Pratisandhi

How PCOS Changed The Way I Look At Femininity

I had barely entered my teenage years when I was diagnosed with a polycystic ovarian disease, colloquially known as PCOS. Imagine a young 13-year-old, a year short of having started her periods, being told that there are cysts in her ovaries. Many of them! And that she might never be able to reproduce. But to be fair, I was diagnosed with type 1 diabetes when I was 6. So the unpreventable insulin resistance in my body did give birth to endocrinological issues. However, diabetes is a disease that runs in my family. And I would be lying if I would say that it has been an easy ride. It hasn’t, with having to constantly wear a machine on me and handling the rollercoasters of blood sugar levels. Being told I had another disease was distressing.

My Journey with PCOS

Don’t judge me, but like every other 13-year-old girl, I too was in a rush to become a “woman.” With the painful monthly reminders that came in the form of periods, a good figure with big boobs (I know, I’m cringing myself), and immaculate acne-free skin. But I was literally offered the exact opposite on a silver platter. That’s one way to burst the bubble of dreams, ain’t it? However, I will take credit for making a mountain out of a molehill. I had it better than most of the people I know now and have read about, and for that, I’m forever grateful. 

The two years after that, I did my half-baked research and obviously concluded that PCOD is the woman’s fault always. Barring exceptional cases such as mine, in which case the fault was my body’s (yes, I had a massive superiority complex). I’d go around blaming all the fat and unhealthy girls. They were the exclusive target group in my head because I’d read that it’s mostly prevalent in obese girls. I would mentally accuse them of not handling themselves better, for not having a healthy lifestyle and whatnot. All because I knew the struggles of keeping up with its horrible side effects personally. I know my thinking derived from my half-baked research and lack of perspective was largely problematic. But I’m being completely candid here, and I swear it changes.

It’s A Spectrum

It all changed for me when the people around me started talking about it. From the girl with the skinniest body to the girl with the cleanest. Most immaculate skin to the most athletic girl in school. And not to forget the healthy, plump ones. The skinny girl rarely menstruated, the girl with the acne-free skin had thick hair ground on her chest, and the most athletic girl had to exercise twice as much because she was gaining weight like there was no tomorrow. You see, I was trying to put people into boxes, classifying them into one or the other category and blatantly accusing them of things they had no control over. When in reality, it is a spectrum, and we can be anywhere on it. What matters is that we’re all in it together.

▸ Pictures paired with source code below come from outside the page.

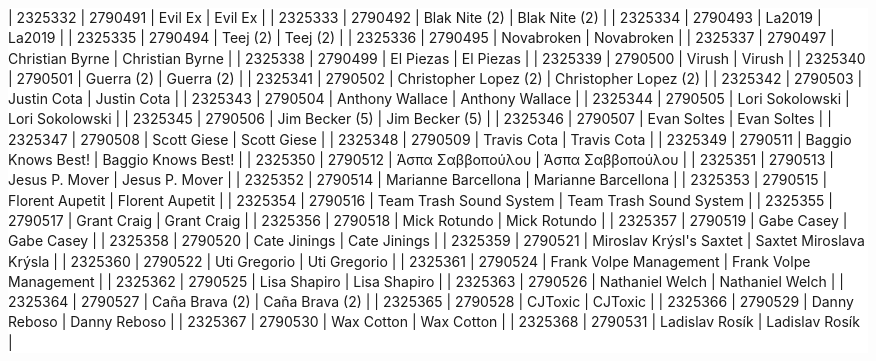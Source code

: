 | 2325332 | 2790491 | Evil Ex | Evil Ex |
| 2325333 | 2790492 | Blak Nite (2) | Blak Nite (2) |
| 2325334 | 2790493 | La2019 | La2019 |
| 2325335 | 2790494 | Teej (2) | Teej (2) |
| 2325336 | 2790495 | Novabroken | Novabroken |
| 2325337 | 2790497 | Christian Byrne | Christian Byrne |
| 2325338 | 2790499 | El Piezas | El Piezas |
| 2325339 | 2790500 | Virush | Virush |
| 2325340 | 2790501 | Guerra (2) | Guerra (2) |
| 2325341 | 2790502 | Christopher Lopez (2) | Christopher Lopez (2) |
| 2325342 | 2790503 | Justin Cota | Justin Cota |
| 2325343 | 2790504 | Anthony Wallace | Anthony Wallace |
| 2325344 | 2790505 | Lori Sokolowski | Lori Sokolowski |
| 2325345 | 2790506 | Jim Becker (5) | Jim Becker (5) |
| 2325346 | 2790507 | Evan Soltes | Evan Soltes |
| 2325347 | 2790508 | Scott Giese | Scott Giese |
| 2325348 | 2790509 | Travis Cota | Travis Cota |
| 2325349 | 2790511 | Baggio Knows Best! | Baggio Knows Best! |
| 2325350 | 2790512 | Άσπα Σαββοπούλου | Άσπα Σαββοπούλου |
| 2325351 | 2790513 | Jesus P. Mover | Jesus P. Mover |
| 2325352 | 2790514 | Marianne Barcellona | Marianne Barcellona |
| 2325353 | 2790515 | Florent Aupetit | Florent Aupetit |
| 2325354 | 2790516 | Team Trash Sound System | Team Trash Sound System |
| 2325355 | 2790517 | Grant Craig | Grant Craig |
| 2325356 | 2790518 | Mick Rotundo | Mick Rotundo |
| 2325357 | 2790519 | Gabe Casey | Gabe Casey |
| 2325358 | 2790520 | Cate Jinings | Cate Jinings |
| 2325359 | 2790521 | Miroslav Krýsl's Saxtet | Saxtet Miroslava Krýsla |
| 2325360 | 2790522 | Uti Gregorio | Uti Gregorio |
| 2325361 | 2790524 | Frank Volpe Management | Frank Volpe Management |
| 2325362 | 2790525 | Lisa Shapiro | Lisa Shapiro |
| 2325363 | 2790526 | Nathaniel Welch | Nathaniel Welch |
| 2325364 | 2790527 | Caña Brava (2) | Caña Brava (2) |
| 2325365 | 2790528 | CJToxic | CJToxic |
| 2325366 | 2790529 | Danny Reboso | Danny Reboso |
| 2325367 | 2790530 | Wax Cotton | Wax Cotton |
| 2325368 | 2790531 | Ladislav Rosík | Ladislav Rosík |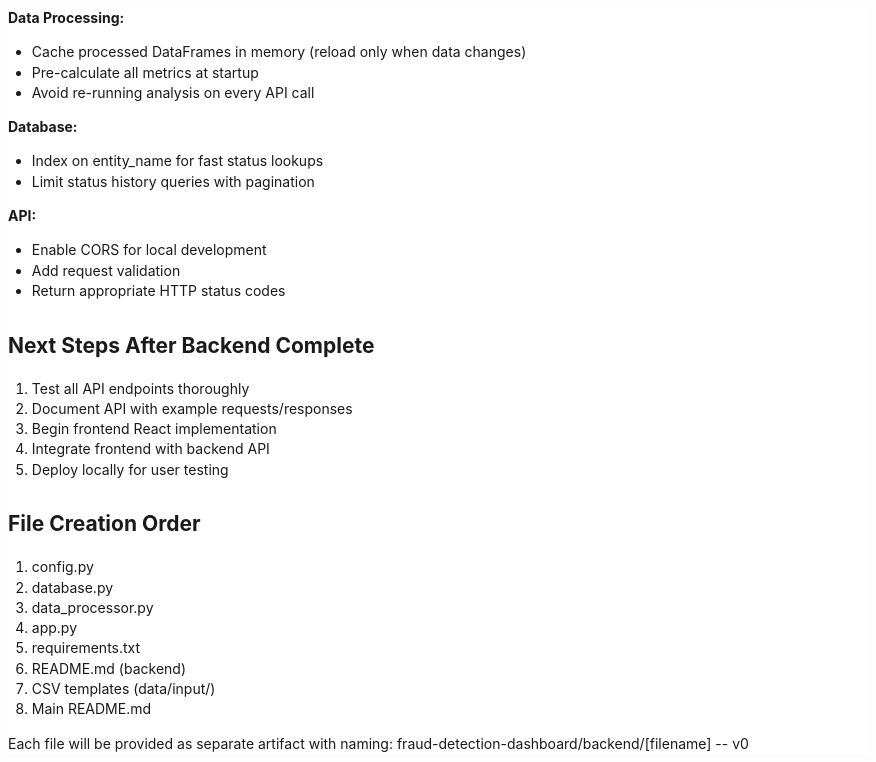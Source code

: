 **Data Processing:**
- Cache processed DataFrames in memory (reload only when data changes)
- Pre-calculate all metrics at startup
- Avoid re-running analysis on every API call

**Database:**
- Index on entity_name for fast status lookups
- Limit status history queries with pagination

**API:**
- Enable CORS for local development
- Add request validation
- Return appropriate HTTP status codes

## Next Steps After Backend Complete

1. Test all API endpoints thoroughly
2. Document API with example requests/responses
3. Begin frontend React implementation
4. Integrate frontend with backend API
5. Deploy locally for user testing

## File Creation Order

1. config.py
2. database.py
3. data_processor.py
4. app.py
5. requirements.txt
6. README.md (backend)
7. CSV templates (data/input/)
8. Main README.md

Each file will be provided as separate artifact with naming:
fraud-detection-dashboard/backend/[filename] -- v0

The Symptoms And Treatment

The truth is, PCOD or PCOS (the more severe version) can be caused due to a plethora of causes, some of which include: 

  • Genetics
  • Underlying diseases
  • Pollution and other environmental factors
  • Unhealthy lifestyle such as  lack of exercise, lack of sleep, excessive stress

As if the syndrome in itself wasn’t troublesome enough, there is more to it. PCOD is an incredibly under-researched illness, with views and solutions to it being strikingly contrasting as you go from one doctor to another. While different things work for different individuals, it’s imperative that one be educated from reliable sources before one decides the course of action.

For some, a spontaneous change in lifestyle is sufficient to make things better. For others, birth control pills do wonders. While for the rest, homeopathy works. In times of crisis like this, remember to always listen to what your body has to say. Usually, but not mandatorily, oral pills such as birth control, Metformin, Ovasitol do cause certain side effects whose severity ranges for each individual. While it’s completely okay to worry about your body, I would personally suggest opening yourself up to options before you settle for a specific prognosis is quintessential. 

Mental Health And All That Jazz

While PCOD comes with its own sets of physical side-effects, its effects on women’s mental health are often sidelined. In our venture of “fixing” women’s fertility, the impact of the syndrome on women’s physical health and mental health is not given appropriate amounts of consideration. Patients are treated primarily on their symptoms, even when current studies have shown that they need to be treated holistically. We women with PCOS are way more insecure about our bodies due to the unaccommodating physical norms associated with femininity. In our own minds, we know that we are good, worthwhile, and beautiful, even with our hirsutism, weight, acne, and alopecia. But we are so much at odds with what is narrowly defined as the beauty that we lose ourselves in it. PCOS becomes just another disease, just another factor that we permit to define our identity and undermine our femininity. 

PCOD today impacts more than 25.88% of women in India. It’s an epidemic that has been unaccounted for so many years. It must be given representation that it deserves and generate more awareness about it. So that women grow up feeling normal and comfortable in their body and skin. And their muliebrity is not impacted by the cysts on their ovaries.